• [Goal of the exercise]:
Word for word, reproduce each of the entries.
BEGIN
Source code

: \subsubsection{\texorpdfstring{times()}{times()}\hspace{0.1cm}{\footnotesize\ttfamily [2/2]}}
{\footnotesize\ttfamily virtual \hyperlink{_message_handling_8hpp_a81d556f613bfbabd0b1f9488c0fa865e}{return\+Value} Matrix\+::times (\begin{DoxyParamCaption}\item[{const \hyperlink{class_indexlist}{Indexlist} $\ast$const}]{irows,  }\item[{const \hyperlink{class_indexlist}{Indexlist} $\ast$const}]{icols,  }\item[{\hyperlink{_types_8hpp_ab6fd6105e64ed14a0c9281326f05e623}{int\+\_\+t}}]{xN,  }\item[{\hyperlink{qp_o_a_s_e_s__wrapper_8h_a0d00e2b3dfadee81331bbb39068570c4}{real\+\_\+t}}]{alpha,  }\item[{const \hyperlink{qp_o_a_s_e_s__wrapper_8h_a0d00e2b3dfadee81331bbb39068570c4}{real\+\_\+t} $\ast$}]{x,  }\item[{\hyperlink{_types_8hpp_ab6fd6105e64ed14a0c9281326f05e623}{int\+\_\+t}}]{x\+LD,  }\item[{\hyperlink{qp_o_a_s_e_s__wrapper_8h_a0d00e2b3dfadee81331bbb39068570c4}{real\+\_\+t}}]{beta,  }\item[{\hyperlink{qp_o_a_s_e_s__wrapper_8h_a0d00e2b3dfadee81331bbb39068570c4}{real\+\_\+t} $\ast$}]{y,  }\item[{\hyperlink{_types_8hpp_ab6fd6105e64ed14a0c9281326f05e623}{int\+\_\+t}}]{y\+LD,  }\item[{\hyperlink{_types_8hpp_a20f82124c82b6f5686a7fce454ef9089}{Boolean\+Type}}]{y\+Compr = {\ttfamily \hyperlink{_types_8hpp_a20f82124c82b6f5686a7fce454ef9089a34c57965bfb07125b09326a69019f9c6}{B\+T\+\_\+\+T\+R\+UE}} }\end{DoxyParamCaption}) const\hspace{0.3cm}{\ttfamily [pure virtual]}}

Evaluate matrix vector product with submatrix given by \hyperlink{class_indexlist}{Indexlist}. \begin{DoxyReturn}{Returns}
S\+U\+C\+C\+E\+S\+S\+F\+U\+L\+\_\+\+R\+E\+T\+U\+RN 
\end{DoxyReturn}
END
• [Answer space]:
Source code

: \subsubsection{\texorpdfstring{times()}{times()}\hspace{0.1cm}{\footnotesize\ttfamily [2/2]}}
{\footnotesize\ttfamily virtual \hyperlink{_message_handling_8hpp_a81d556f613bfbabd0b1f9488c0fa865e}{return\+Value} Matrix\+::times (\begin{DoxyParamCaption}\item[{const \hyperlink{class_indexlist}{Indexlist} $\ast$const}]{irows,  }\item[{const \hyperlink{class_indexlist}{Indexlist} $\ast$const}]{icols,  }\item[{\hyperlink{_types_8hpp_ab6fd6105e64ed14a0c9281326f05e623}{int\+\_\+t}}]{xN,  }\item[{\hyperlink{qp_o_a_s_e_s__wrapper_8h_a0d00e2b3dfadee81331bbb39068570c4}{real\+\_\+t}}]{alpha,  }\item[{const \hyperlink{qp_o_a_s_e_s__wrapper_8h_a0d00e2b3dfadee81331bbb39068570c4}{real\+\_\+t} $\ast$}]{x,  }\item[{\hyperlink{_types_8hpp_ab6fd6105e64ed14a0c9281326f05e623}{int\+\_\+t}}]{x\+LD,  }\item[{\hyperlink{qp_o_a_s_e_s__wrapper_8h_a0d00e2b3dfadee81331bbb39068570c4}{real\+\_\+t}}]{beta,  }\item[{\hyperlink{qp_o_a_s_e_s__wrapper_8h_a0d00e2b3dfadee81331bbb39068570c4}{real\+\_\+t} $\ast$}]{y,  }\item[{\hyperlink{_types_8hpp_ab6fd6105e64ed14a0c9281326f05e623}{int\+\_\+t}}]{y\+LD,  }\item[{\hyperlink{_types_8hpp_a20f82124c82b6f5686a7fce454ef9089}{Boolean\+Type}}]{y\+Compr = {\ttfamily \hyperlink{_types_8hpp_a20f82124c82b6f5686a7fce454ef9089a34c57965bfb07125b09326a69019f9c6}{B\+T\+\_\+\+T\+R\+UE}} }\end{DoxyParamCaption}) const\hspace{0.3cm}{\ttfamily [pure virtual]}}

Evaluate matrix vector product with submatrix given by \hyperlink{class_indexlist}{Indexlist}. \begin{DoxyReturn}{Returns}
S\+U\+C\+C\+E\+S\+S\+F\+U\+L\+\_\+\+R\+E\+T\+U\+RN 
\end{DoxyReturn}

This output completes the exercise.